It’s practically impossible, I’d guess, to have any system, at least one covering any meaningful amount of ground, that can deal with all these variations. Even a system that understood words, and could distinguish between an open question and a closed one, or between a “why” and “when”, or could understand when what looks like a statement is a question, and vice-versa, and could deal with context (all very complex problems) would not deal with things like tone of voice, gesture, and so forth. I don’t suppose, even if an author could manage to do it, that a player would be very keen on

[1]> ASK WITH FEIGNED BUT BELIEVABLE SYMPATHY WHETHER IT IS REALLY TRUE THAT CHARLES WAS ARRESTED BECAUSE HE SEEMED SUCH A NICE GUY WHEN YOU MET HIM LAST YEAR
vs
[2]> ASK WHETHER HE’S SURPRISED THAT CHARLES HAS BEEN ARRESTED, POINTING OUT SARCASTICALLY THAT HE IS SUCH A “NICE” GUY
vs
[3]> ASK WITH GENUINE SHOCK HOW SUCH A STAND-UP GUY AS CHARLES MANAGED TO GET HIMSELF ARRESTED

But IRL we instantly understand the difference between these quite easily, and any competent speaker of English could pretty quickly act them out.
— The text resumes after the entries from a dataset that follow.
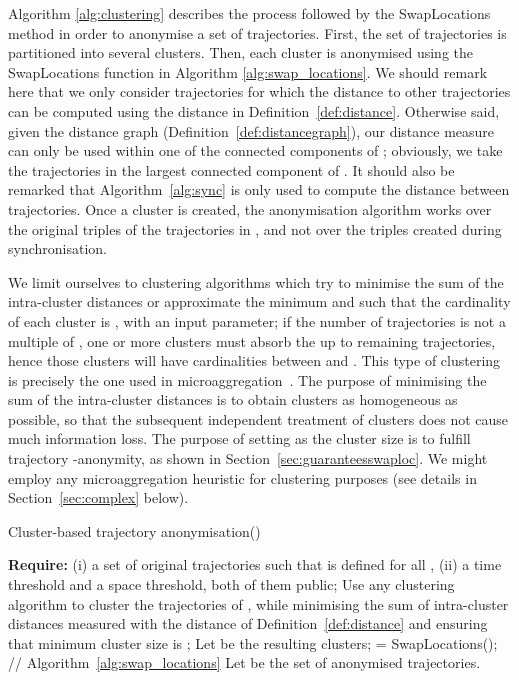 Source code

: Algorithm \ref{alg:clustering} describes the process
followed by the SwapLocations method in order to anonymise
a set of trajectories. First, the set of trajectories
is partitioned into several clusters.
Then, each cluster is anonymised
using the SwapLocations function in Algorithm \ref{alg:swap_locations}.
We should remark here that we only consider trajectories
for which the distance to other trajectories can be computed
using the distance in Definition~\ref{def:distance}. Otherwise said,
given the distance graph  (Definition~\ref{def:distancegraph}),
our distance
measure can only be used within one of the connected components of ;
obviously, we take the trajectories in the largest connected component
of .
It should also be remarked that Algorithm~\ref{alg:sync} is only used
to compute the distance between trajectories. Once a cluster 
is created, the anonymisation algorithm works over the original
triples of the trajectories in , and not over the triples created
during synchronisation.

We limit ourselves to clustering algorithms which
try to minimise the sum of the intra-cluster distances or approximate
the minimum and such that the cardinality of each cluster
is , with  an input parameter; if the number of trajectories
is not a multiple of , one or more clusters must absorb the
up to  remaining trajectories, hence those clusters will have
cardinalities between  and .
This type of clustering is precisely the one used in
microaggregation~\cite{domingo02}.
The purpose of minimising the sum of the intra-cluster distances
is to obtain clusters as homogeneous as possible, so that the subsequent
independent treatment of clusters does not cause much information loss.
The purpose of setting  as the cluster size
is to fulfill trajectory -anonymity, as shown in
Section~\ref{sec:guaranteesswaploc}.
We might employ any microaggregation heuristic for clustering
purposes (see details in Section~\ref{sec:complex} below).

\begin{algorithm}[!ht]
\caption{Cluster-based trajectory anonymisation()} \label{alg:clustering}
\begin{algorithmic}[1]
\STATE \textbf{Require:} (i)  a set of original
trajectories such
that  is defined for all , (ii)  a
time threshold and  a space threshold, both of them public;
\STATE Use any clustering algorithm to cluster the trajectories of
, while minimising the sum of intra-cluster distances measured
with the distance of Definition~\ref{def:distance} and ensuring that
minimum cluster size is ;
\STATE Let  be the resulting clusters;
\STATE  = SwapLocations(); \hfill // Algorithm~\ref{alg:swap_locations}
\ENDFOR
\STATE Let 
be the set of anonymised trajectories.
\end{algorithmic}
\vspace*{1mm}
\end{algorithm}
Because a game can’t do this, it has to simplify. That is almost bound to lead to “immersion” trouble in one sense, whichever system you use, because there cannot be any guarantee that the author will accommodate the precise nuance that the player wants to communicate.
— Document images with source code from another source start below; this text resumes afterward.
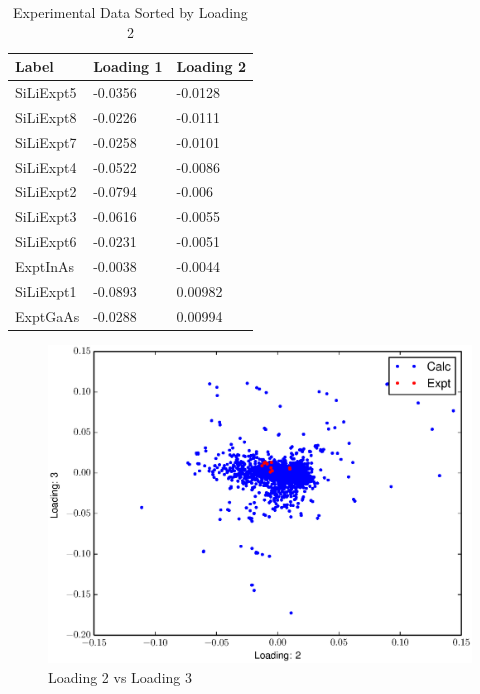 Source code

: \documentclass[12pt,letterpaper]{article}
\begin{document}
\begin{table}[h]
  \begin{center}
  \begin{tabular}{|l|l|l|}
    \hline
    \textbf{Label} & \textbf{Loading 1} & \textbf{Loading 2} \\ \hline
    SiLiExpt5      & -0.0356            & -0.0128            \\ \hline
    SiLiExpt8      & -0.0226            & -0.0111            \\ \hline
    SiLiExpt7      & -0.0258            & -0.0101            \\ \hline
    SiLiExpt4      & -0.0522            & -0.0086            \\ \hline
    SiLiExpt2      & -0.0794            & -0.006             \\ \hline
    SiLiExpt3      & -0.0616            & -0.0055            \\ \hline
    SiLiExpt6      & -0.0231            & -0.0051            \\ \hline
    ExptInAs       & -0.0038            & -0.0044            \\ \hline
    SiLiExpt1      & -0.0893            & 0.00982            \\ \hline
    ExptGaAs       & -0.0288            & 0.00994            \\ \hline
  \end{tabular}
  \caption{Experimental Data Sorted by Loading 2}
  \end{center}
\end{table}

\begin{figure}[ht]
  \begin{center}
    \includegraphics[scale=0.8]{figs/eigenspace2-3.eps}
    \caption{Loading 2 vs  Loading 3}
  \end{center}
\end{figure}
\end{document}
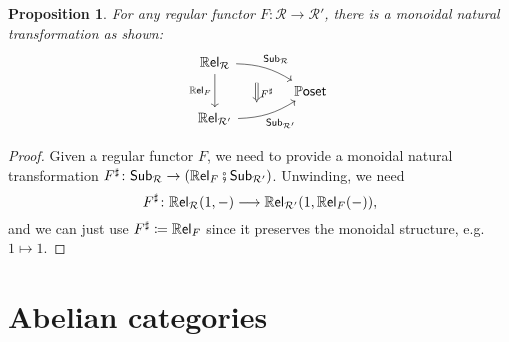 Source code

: \documentclass[11pt, oneside, article]{memoir}
\theoremstyle{plain}
\newtheorem{proposition}[theorem]{Proposition}
\theoremstyle{definition}
\theoremstyle{remark}
\newcommand{\cat}[1]{\mathcal{#1}}%
\newcommand{\Cat}[1]{{\mathsf{#1}}}%
\newcommand{\CCat}[1]{\mathbb{\StrLeft{#1}{1}}\Cat{\StrGobbleLeft{#1}{1}}}%
\newcommand{\Funr}[1]{\mathsf{#1}}%
\newcommand{\sub}{\Funr{Sub}}
\newcommand{\cp}{\mathbin{\fatsemi}}
\newcommand{\too}{\longrightarrow}
\newcommand{\rrel}[1]{\CCat{Rel}_{#1}}
\newcommand{\pposet}{\CCat{Poset}}
\begin{document}
\begin{proposition}\label{prop.reg_functor_sub}
For any regular functor $F\colon\cat{R}\to\cat{R}'$, there is a monoidal natural transformation as shown:
\[
\begin{tikzcd}[row sep=5pt, column sep=large]
	\rrel{\cat{R}}\ar[rd, bend left=15pt, pos=.4, "\sub_{\cat{R}}", ""' name=P]\ar[dd, "\rrel{F}"']\\&
	\pposet\\
	\rrel{\cat{R}'}\ar[ru, bend right=15pt, pos=.4, "\sub_{\cat{R}'}"', "" name=P']
	\ar[from=P, to=P|-P', shorten <=7pt, shorten >=7pt, Rightarrow, "F^\sharp"]
\end{tikzcd}
\]
\end{proposition}
\begin{proof}
Given a regular functor $F$, we need to provide a monoidal natural transformation $F^\sharp\colon\sub_{\cat{R}}\to(\rrel{F}\cp\sub_{\cat{R}'})$. Unwinding, we need
\[F^\sharp\colon\rrel{\cat{R}}(1,-)\too\rrel{\cat{R}'}(1,\rrel{F}(-)),\]
and we can just use $F^\sharp\coloneqq\rrel{F}$ since it preserves the monoidal structure, e.g.\ $1\mapsto 1$.
\end{proof}


\section{Abelian categories}
\end{document}
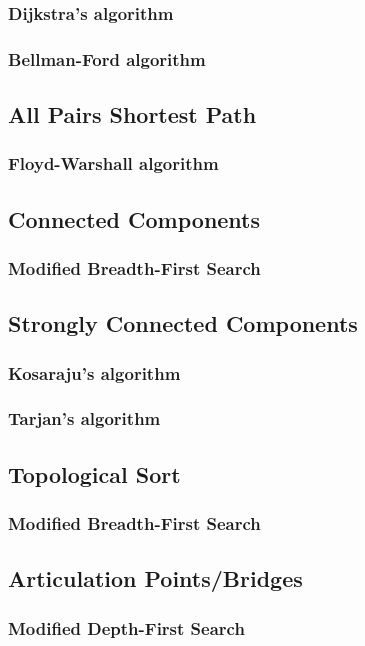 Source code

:\documentclass[11pt,a4paper,titlepage]{article}
\begin{document}
			\subsubsection{Dijkstra's algorithm}
			\subsubsection{Bellman-Ford algorithm}
		\subsection{All Pairs Shortest Path}
			\subsubsection{Floyd-Warshall algorithm}
		\subsection{Connected Components}
			\subsubsection{Modified Breadth-First Search}
		\subsection{Strongly Connected Components}
			\subsubsection{Kosaraju's algorithm}
			\subsubsection{Tarjan's algorithm}
		\subsection{Topological Sort}
			\subsubsection{Modified Breadth-First Search}
		\subsection{Articulation Points/Bridges}
			\subsubsection{Modified Depth-First Search}
\end{document}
Pure “ask/tell”, as it seems to me, resolves that by making some very rough assumptions. When the player types “ASK ABOUT CHARLES’S ARREST” it has to assume a form the question will take. But as soon as it does that, it is bound to make assumptions about the player’s attitude. Even if it were sophisticated enough to allow for variation (let us suppose, by tracking the player’s history with Charles to select between [1] and [2] and [3]), it’s quite likely to make mistakes, and those mistakes will be immersion-breaking. Any other system will, I think, be likely to be immersion breaking in some other way: if you present choices (regardless of how you present them) you are already turning “conversation” into something unnatural, because IRL we don’t entirely consciously control our choices in this way, and in any event you are, by your very act of framing choices altering the player’s perception of the world (perhaps it would never have occurred to the player that Charles is not a nice guy: as soon as we present [1] and [2] as “choices” we are communicating new information about Charles effectively “out of game”). And anyway, of course, the choices still have the same problem: they will never exhaust the possible range of utterances that the player might have had in mind.
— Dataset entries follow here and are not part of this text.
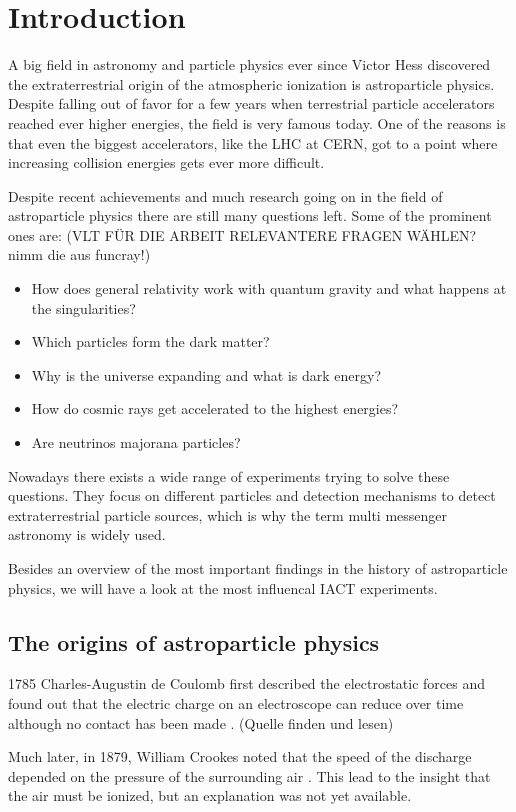 \chapter{Introduction}
A big field in astronomy and particle physics ever since Victor Hess discovered
the extraterrestrial origin of the atmospheric ionization
is astroparticle physics. Despite falling out of favor for a few years
when terrestrial particle accelerators reached ever higher energies,
the field is very famous today. One of the reasons is that
even the biggest accelerators, like the LHC at CERN, got to a point where
increasing collision energies gets ever more difficult.

Despite recent achievements and much research going on
in the field of astroparticle physics
there are still many questions left.
Some of the prominent ones are:
(VLT FÜR DIE ARBEIT RELEVANTERE FRAGEN WÄHLEN? nimm die aus funcray!)
\begin{itemize}
    \item{How does general relativity work with quantum gravity and 
	what happens at the singularities?}
    \item{Which particles form the dark matter?}
    \item{Why is the universe expanding and what is dark energy?}
    \item{How do cosmic rays get accelerated to the highest energies?}
    \item{Are neutrinos majorana particles?}
\end{itemize}

Nowadays there exists a wide range of experiments trying to
solve these questions. They focus on different particles and detection
mechanisms to detect
extraterrestrial particle sources, which is why
the term multi messenger astronomy is widely used.

Besides an overview of the most important findings in the history
of astroparticle physics, we will have a look at the 
most influencal IACT experiments.

\section{The origins of astroparticle physics}
1785 Charles-Augustin de Coulomb first described the electrostatic forces 
and found out that the electric charge on an electroscope can
reduce over time although no contact has been made \cite{coulomb1785premier}.
(Quelle finden und lesen)

Much later, in 1879, William Crookes noted that the speed of the discharge
depended on the pressure of the surrounding air 
\cite{doi:10.1098/rstl.1879.0076}.
This lead to the insight that the air must be ionized, but an 
explanation was not yet available.

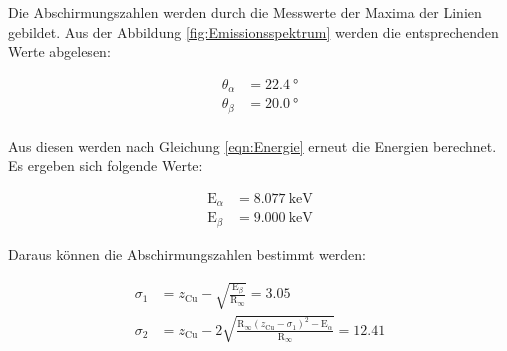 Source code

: Die Abschirmungszahlen werden durch die Messwerte der Maxima der Linien gebildet.
Aus der Abbildung \ref{fig:Emissionsspektrum} werden die entsprechenden Werte abgelesen:

\begin{align*}
  \theta_{\alpha} &= \SI{22.4}{\degree} \\
  \theta_{\beta} &= \SI{20.0}{\degree} \\
\end{align*}

Aus diesen werden nach Gleichung \eqref{eqn:Energie} erneut die Energien berechnet.
Es ergeben sich folgende Werte:

\begin{align*}
  \text{E}_{\alpha} &= \SI{8.077}{\kilo\electronvolt} \\
  \text{E}_{\beta} &= \SI{9.000}{\kilo\electronvolt}
\end{align*}

Daraus können die Abschirmungszahlen bestimmt werden:

\begin{align*}
  \sigma_1 &= z_\text{Cu} - \sqrt{\frac{\text{E}_{\beta}}{\text{R}_{\infty}}} = 3.05\\
  \sigma_2 &= z_\text{Cu} - 2\sqrt{\frac{\text{R}_{\infty} \left(z_\text{Cu} - \sigma_1 \right)^2 - \text{E}_{\alpha}}{\text{R}_{\infty}}} = 12.41
\end{align*}

\newpage
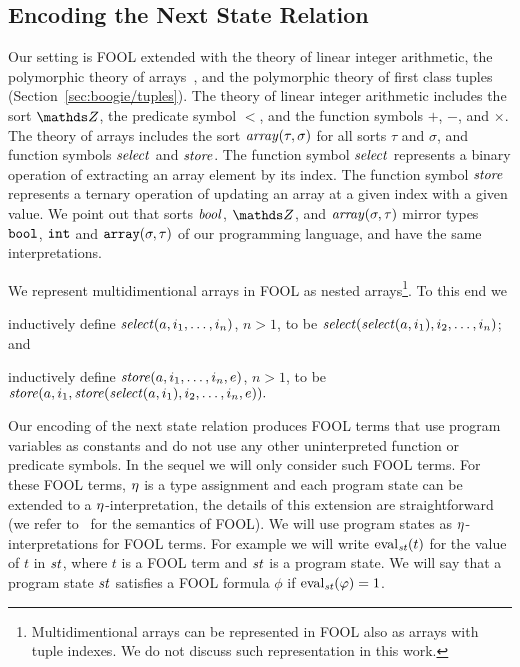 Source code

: \subsection{Encoding the Next State Relation}\label{sec:boogie/next-state/encoding}

Our setting is FOOL extended with the theory of linear integer arithmetic, the polymorphic theory of arrays~\cite{VampireAndFOOL}, and the polymorphic theory of first class tuples (Section~\ref{sec:boogie/tuples}). The theory of linear integer arithmetic includes the sort $\Z$, the predicate symbol $<$, and the function symbols $+$, $-$, and $\times$. The theory of arrays includes the sort $\mathit{array}(\tau,\sigma)$ for all sorts $\tau$ and $\sigma$, and function symbols $\mathit{select}$ and $\mathit{store}$. The function symbol $\mathit{select}$ represents a binary operation of extracting an array element by its index. The function symbol $\mathit{store}$ represents a ternary operation of updating an array at a given index with a given value. We point out that sorts $\mathit{bool}$, $\Z$, and $\mathit{array}(\sigma,\tau)$ mirror types $\mathtt{bool}$, $\mathtt{int}$ and $\mathtt{array}(\sigma,\tau)$ of our programming language, and have the same interpretations.

We represent multidimentional arrays in FOOL as nested arrays\footnote{Multidimentional arrays can be represented in FOOL also as arrays with tuple indexes. We do not discuss such representation in this work.}. To this end we
\begin{enumerate*}[label=(\roman*)]
  \item inductively define $\mathit{select}({a},\allowbreak{i_1,\allowbreak\ldots,\allowbreak i_n})$, $n > 1$, to be $\mathit{select}({\mathit{select}({a},\allowbreak{i_1})},\allowbreak{i_2,\ldots,i_n})$; and
  \item inductively define $\mathit{store}({a},\allowbreak{i_1,\allowbreak\ldots,\allowbreak i_n},\allowbreak{e})$, $n > 1$, to be $\mathit{store}({a},\allowbreak{i_1},\allowbreak{\mathit{store}({\mathit{select}({a},\allowbreak{i_1})},\allowbreak{i_2,\allowbreak\ldots,\allowbreak i_n},\allowbreak{e})}).$
\end{enumerate*}

Our encoding of the next state relation produces FOOL terms that use program variables as constants and do not use any other uninterpreted function or predicate symbols. In the sequel we will only consider such FOOL terms. For these FOOL terms, $\eta$ is a type assignment and each program state can be extended to a $\eta$-interpretation, the details of this extension are straightforward (we refer to~\cite{FOOL} for the semantics of FOOL). We will use program states as $\eta$-interpretations for FOOL terms. For example we will write $\mathrm{eval}_{\mathit{st}}({t})$ for the value of $t$ in $\mathit{st}$, where $t$ is a FOOL term and $\mathit{st}$ is a program state. We will say that a program state $\mathit{st}$ satisfies a FOOL formula $\phi$ if $\mathrm{eval}_{\mathit{st}}({\varphi}) = 1$.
A second, different, problem is that conversation IRL follows very complex conventions (of what is acceptable/rational/polite etc). Quite apart from the difficulty of encoding those conventions, especially outside some highly restricted area, games present the additional problem that we often want to relax them. We do things in games that we never would do IRL. We have somehow to communicate to the player how far ordinary conventions apply (“It’s not OK to try to talk about random subjects in no particular order”) and how far they don’t (“It’s OK, you can talk to total strangers”). We also have to decide whether we will communicate them “in game” (as a fact about the world) or “out of game” (as a fact about the interface):

[1]> ASK CEDRIC ABOUT HIS HALITOSIS
“So Cedric,” you say, “you have a really bad case of bad breath.”

Cedric looks upset. He pointedly ignores your comment, and walks away, muttering something about being late for an appointment.

[2]> ASK CEDRIC ABOUT HIS HALITOSIS
That would be inappropriate.

Both of these communicate that “ordinary rules apply”, but they do so in different ways. [1] positively invites the player in the future to “push” the boundaries (maybe it’s important to be able to antagonise people or get a reputation of brusque rudeness). [2] simply communicates that the game is going to force the player to “stick to the rules”. But of course, for the player, it is not at all a “given” that the game will require you to stick to the rules (and indeed common in some ways not to do so). A game that faithfully models the conventions that apply to conversation between strangers, for instance, could be deadly dull. The cardinal and common sin here is inconsistency. No good telling me that I can’t ask Cedric about his halitosis if I am positively required to ask the Reverend Green about his Viagra prescription.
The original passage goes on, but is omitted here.